== WHAT YOU ARE ASKED TO DO ==
Filter the entries below, keeping only lines with "steampowered".

═══ THE RECORDS ═══

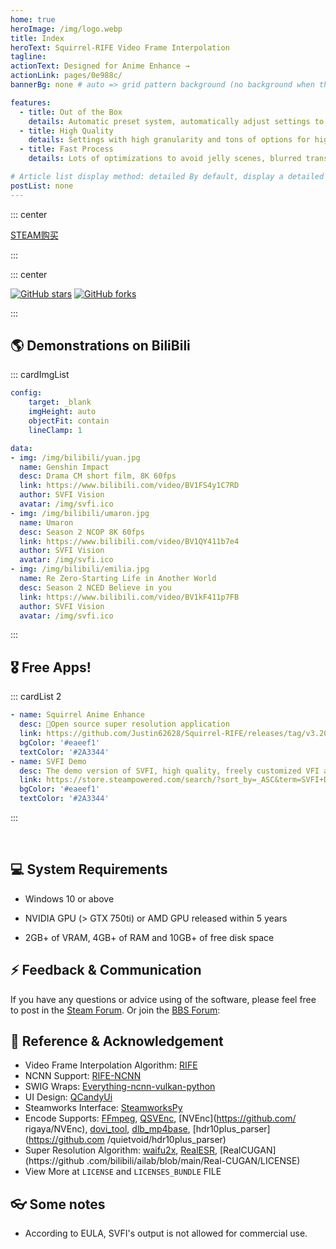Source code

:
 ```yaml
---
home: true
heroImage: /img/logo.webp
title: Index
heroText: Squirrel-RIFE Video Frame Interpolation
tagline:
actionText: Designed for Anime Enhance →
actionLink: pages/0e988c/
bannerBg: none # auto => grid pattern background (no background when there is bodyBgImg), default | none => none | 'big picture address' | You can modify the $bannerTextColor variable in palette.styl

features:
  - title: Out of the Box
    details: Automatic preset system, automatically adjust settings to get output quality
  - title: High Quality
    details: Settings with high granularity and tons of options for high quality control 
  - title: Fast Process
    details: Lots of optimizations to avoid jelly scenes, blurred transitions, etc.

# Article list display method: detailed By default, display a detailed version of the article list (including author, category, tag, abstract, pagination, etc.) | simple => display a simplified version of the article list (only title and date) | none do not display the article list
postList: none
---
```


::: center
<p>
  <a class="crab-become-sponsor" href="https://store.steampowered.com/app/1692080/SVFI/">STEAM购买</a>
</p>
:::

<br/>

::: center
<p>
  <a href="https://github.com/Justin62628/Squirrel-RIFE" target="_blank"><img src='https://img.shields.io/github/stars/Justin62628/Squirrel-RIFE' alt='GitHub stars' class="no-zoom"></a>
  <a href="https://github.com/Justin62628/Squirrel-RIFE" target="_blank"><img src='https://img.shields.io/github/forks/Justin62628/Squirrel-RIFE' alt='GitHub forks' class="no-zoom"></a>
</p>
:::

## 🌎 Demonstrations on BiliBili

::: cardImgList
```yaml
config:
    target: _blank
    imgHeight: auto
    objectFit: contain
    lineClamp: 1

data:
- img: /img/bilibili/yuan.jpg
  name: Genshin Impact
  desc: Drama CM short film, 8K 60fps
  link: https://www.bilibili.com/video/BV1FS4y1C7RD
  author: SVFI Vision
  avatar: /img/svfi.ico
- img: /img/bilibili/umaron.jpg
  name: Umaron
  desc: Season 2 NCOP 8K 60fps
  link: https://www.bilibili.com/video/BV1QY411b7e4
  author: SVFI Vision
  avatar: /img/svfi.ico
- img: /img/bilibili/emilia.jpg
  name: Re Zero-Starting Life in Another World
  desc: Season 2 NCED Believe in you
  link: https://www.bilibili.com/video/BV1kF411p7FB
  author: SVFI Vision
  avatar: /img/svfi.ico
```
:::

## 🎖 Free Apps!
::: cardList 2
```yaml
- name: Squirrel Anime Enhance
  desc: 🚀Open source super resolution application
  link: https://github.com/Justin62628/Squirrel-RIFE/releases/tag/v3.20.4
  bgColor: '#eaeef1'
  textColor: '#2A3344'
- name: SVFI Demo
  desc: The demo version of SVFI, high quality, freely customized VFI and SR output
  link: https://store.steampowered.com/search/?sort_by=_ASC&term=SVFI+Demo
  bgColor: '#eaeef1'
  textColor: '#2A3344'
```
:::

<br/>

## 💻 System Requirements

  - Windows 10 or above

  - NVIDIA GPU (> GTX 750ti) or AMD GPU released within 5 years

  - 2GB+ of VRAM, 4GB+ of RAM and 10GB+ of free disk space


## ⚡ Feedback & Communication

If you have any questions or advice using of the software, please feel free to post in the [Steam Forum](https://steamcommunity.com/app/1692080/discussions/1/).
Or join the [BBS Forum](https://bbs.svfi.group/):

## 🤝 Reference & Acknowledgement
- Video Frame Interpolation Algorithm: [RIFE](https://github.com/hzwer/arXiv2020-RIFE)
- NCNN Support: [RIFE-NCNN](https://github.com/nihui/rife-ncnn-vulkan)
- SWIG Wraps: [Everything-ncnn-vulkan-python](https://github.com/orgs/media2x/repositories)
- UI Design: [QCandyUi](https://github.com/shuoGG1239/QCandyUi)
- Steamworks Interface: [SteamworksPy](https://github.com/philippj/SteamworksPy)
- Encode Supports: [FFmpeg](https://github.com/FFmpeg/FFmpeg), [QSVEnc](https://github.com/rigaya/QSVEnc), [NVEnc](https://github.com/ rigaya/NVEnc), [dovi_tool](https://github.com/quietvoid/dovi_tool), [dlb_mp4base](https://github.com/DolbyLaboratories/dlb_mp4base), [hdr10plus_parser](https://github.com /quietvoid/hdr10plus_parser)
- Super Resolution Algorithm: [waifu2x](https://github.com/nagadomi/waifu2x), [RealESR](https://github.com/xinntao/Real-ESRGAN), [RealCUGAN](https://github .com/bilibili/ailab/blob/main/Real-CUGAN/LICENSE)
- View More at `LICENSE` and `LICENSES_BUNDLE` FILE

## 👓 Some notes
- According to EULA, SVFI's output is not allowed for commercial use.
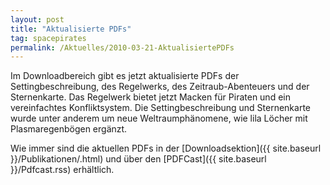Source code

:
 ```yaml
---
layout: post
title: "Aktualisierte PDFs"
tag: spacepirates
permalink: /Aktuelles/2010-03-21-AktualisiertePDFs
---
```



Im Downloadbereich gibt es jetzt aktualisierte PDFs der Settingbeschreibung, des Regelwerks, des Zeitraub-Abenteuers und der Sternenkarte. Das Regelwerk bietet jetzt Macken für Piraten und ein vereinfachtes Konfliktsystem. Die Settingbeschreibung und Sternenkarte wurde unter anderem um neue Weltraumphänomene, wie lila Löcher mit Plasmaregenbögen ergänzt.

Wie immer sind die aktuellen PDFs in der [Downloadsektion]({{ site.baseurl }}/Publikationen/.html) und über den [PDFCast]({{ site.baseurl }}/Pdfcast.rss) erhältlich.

═══
═══ THE RECORDS ═══

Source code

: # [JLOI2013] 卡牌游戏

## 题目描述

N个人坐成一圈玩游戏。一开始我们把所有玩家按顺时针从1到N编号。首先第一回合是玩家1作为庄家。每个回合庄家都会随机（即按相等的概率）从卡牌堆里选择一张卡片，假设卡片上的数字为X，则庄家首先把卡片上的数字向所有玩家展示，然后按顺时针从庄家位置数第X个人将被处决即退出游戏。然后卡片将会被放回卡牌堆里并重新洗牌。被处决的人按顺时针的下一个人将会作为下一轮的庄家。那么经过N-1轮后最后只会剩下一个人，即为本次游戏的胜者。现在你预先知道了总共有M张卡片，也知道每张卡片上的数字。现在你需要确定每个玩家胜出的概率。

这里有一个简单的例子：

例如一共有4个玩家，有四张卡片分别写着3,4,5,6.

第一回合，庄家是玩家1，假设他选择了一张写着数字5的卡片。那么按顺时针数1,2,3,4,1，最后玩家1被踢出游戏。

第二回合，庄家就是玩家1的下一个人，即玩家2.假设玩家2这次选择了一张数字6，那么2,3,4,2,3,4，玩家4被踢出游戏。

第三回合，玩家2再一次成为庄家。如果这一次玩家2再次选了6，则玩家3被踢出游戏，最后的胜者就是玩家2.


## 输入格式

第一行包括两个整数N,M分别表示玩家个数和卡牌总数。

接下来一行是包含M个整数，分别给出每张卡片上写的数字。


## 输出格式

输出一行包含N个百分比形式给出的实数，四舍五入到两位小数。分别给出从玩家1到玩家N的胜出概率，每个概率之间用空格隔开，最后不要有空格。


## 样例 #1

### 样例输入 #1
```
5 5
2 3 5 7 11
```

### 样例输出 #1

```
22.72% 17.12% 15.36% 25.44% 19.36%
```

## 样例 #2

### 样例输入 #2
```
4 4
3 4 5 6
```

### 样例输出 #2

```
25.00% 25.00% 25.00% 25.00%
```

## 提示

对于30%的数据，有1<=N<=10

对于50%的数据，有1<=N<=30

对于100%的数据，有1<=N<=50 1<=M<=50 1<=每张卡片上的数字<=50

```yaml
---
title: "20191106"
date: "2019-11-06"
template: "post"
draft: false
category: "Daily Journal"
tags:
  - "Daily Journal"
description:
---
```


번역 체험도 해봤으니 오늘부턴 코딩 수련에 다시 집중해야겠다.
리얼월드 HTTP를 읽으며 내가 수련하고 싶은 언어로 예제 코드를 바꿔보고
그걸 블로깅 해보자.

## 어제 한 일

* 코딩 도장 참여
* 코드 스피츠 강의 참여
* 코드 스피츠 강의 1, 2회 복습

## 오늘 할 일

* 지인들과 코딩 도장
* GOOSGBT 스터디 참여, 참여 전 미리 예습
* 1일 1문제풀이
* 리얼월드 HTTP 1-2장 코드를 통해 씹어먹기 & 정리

═══

== OUTPUT OF THE TASK ==
  <a class="crab-become-sponsor" href="https://store.steampowered.com/app/1692080/SVFI/">STEAM购买</a>
  link: https://store.steampowered.com/search/?sort_by=_ASC&term=SVFI+Demo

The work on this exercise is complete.